Golding believes a pause in the repo rate cycle would have helped stimulate economic confidence and provided some relief to consumers – particularly at a time of year when many are looking forward to the holidays and planning for the year ahead as well as any home relocations due to a change in career or lifestyle.

“Clearly however, there are still inflation risks which may incline the MPC towards continuing on a modest hiking cycle in the new year, particularly as the rand remains vulnerable to shifting investor sentiment and monetary policy tightening in the developed world. It would therefore be wise for home buyers – particularly first-time buyers –to factor this in along with the other costs associated with acquiring residential property.”

Regional director and chief executive of RE/MAX of Southern Africa, Adrian Goslett, says: “It is disappointing, but not unexpected that the MPC chose to increase rates at this meeting.

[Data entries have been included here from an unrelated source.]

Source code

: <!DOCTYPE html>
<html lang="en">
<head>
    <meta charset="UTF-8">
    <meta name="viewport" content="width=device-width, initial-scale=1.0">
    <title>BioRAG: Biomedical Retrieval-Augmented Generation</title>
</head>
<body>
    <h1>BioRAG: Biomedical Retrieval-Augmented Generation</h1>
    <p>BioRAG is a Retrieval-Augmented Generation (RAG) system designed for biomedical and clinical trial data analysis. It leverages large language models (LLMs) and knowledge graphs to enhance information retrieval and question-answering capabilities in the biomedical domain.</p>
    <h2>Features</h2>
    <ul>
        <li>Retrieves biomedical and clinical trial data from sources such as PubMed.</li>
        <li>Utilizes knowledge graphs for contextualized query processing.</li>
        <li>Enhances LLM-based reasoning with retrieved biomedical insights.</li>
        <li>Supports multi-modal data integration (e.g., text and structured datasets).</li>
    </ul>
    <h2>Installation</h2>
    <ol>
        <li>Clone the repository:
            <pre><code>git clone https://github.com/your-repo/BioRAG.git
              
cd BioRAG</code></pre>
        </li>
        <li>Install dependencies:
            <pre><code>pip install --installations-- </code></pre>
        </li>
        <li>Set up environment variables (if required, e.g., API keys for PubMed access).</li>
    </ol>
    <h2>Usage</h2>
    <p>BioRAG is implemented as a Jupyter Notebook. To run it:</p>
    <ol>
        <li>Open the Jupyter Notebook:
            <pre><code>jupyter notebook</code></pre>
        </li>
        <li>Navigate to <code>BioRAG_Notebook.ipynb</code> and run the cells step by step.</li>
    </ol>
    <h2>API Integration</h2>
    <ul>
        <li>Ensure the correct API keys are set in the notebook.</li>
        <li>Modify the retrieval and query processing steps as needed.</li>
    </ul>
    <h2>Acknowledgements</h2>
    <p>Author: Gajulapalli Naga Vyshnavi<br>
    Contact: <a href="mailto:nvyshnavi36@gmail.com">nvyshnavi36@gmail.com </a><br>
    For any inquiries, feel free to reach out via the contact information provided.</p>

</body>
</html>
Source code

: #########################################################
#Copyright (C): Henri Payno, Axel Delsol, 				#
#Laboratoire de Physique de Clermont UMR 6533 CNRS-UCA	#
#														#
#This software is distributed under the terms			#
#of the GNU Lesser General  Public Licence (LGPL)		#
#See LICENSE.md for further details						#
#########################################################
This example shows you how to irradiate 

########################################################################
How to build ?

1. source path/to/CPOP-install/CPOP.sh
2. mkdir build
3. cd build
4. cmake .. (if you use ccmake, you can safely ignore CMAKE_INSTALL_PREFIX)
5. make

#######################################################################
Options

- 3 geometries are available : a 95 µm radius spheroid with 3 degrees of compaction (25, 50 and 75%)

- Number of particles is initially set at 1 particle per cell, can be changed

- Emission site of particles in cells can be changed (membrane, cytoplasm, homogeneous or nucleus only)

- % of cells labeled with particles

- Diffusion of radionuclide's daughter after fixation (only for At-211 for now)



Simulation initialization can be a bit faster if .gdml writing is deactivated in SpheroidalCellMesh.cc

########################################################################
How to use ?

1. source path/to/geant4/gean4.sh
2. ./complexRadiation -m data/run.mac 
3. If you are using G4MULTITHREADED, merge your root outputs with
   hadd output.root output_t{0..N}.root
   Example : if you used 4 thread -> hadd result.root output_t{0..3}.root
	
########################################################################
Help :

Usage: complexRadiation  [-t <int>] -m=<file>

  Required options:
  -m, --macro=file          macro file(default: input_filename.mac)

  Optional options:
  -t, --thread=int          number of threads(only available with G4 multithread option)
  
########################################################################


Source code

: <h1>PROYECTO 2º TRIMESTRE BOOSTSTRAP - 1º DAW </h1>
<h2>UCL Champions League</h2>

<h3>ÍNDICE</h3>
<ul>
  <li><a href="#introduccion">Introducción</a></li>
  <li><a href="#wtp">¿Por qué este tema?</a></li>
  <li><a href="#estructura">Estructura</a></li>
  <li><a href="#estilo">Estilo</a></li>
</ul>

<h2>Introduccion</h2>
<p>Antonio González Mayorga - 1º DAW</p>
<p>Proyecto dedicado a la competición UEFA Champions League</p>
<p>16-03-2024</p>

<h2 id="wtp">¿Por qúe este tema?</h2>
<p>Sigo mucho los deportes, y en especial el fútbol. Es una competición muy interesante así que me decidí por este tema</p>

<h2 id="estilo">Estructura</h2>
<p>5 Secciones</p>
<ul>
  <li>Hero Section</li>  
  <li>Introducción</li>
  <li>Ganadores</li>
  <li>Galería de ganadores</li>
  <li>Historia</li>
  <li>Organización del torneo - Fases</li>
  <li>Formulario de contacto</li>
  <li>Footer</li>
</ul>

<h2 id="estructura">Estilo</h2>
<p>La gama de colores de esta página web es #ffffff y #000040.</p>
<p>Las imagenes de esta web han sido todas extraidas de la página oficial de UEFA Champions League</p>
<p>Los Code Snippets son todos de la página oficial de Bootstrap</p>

The challenge now falls onto consumers who are already pinched by rising fuel costs, a weakening economy, and a month of increased expenses to keep up with the payments on their home loans and not fall behind on any other credit repayments.

“As difficult as it may be, consumers will need to practice careful financial discipline to make sure they get through this Christmas season without leaving a dark mark on their credit record. Falling into arrears on your home loan is a dangerous slide towards financial ruin. If you are really struggling to keep up with your payments, perhaps consider renting out a room in your home if you have the extra space. Alternatively, you should consider downscaling, but this should be done before you reach a dire point in your finances which would lead you to accept low-ball offers out of desperation,” Goslett says.

For home-owners with bonds, the interest rate increases announced by the Reserve Bank will add at least R16.60 for each R100 000 borrowed to their monthly repayment, according to bond originator BetterBond.

“So on a 20-year loan of R1 million, for example, the monthly instalment will rise by at least R166 and possibly more, depending on the current interest rate the borrower is paying,” says BetterBond chief executive Rudi Botha.

“And the interest rate decision will also mean higher monthly repayments on every other form of debt, including car finance, credit cards, store accounts and personal loans.”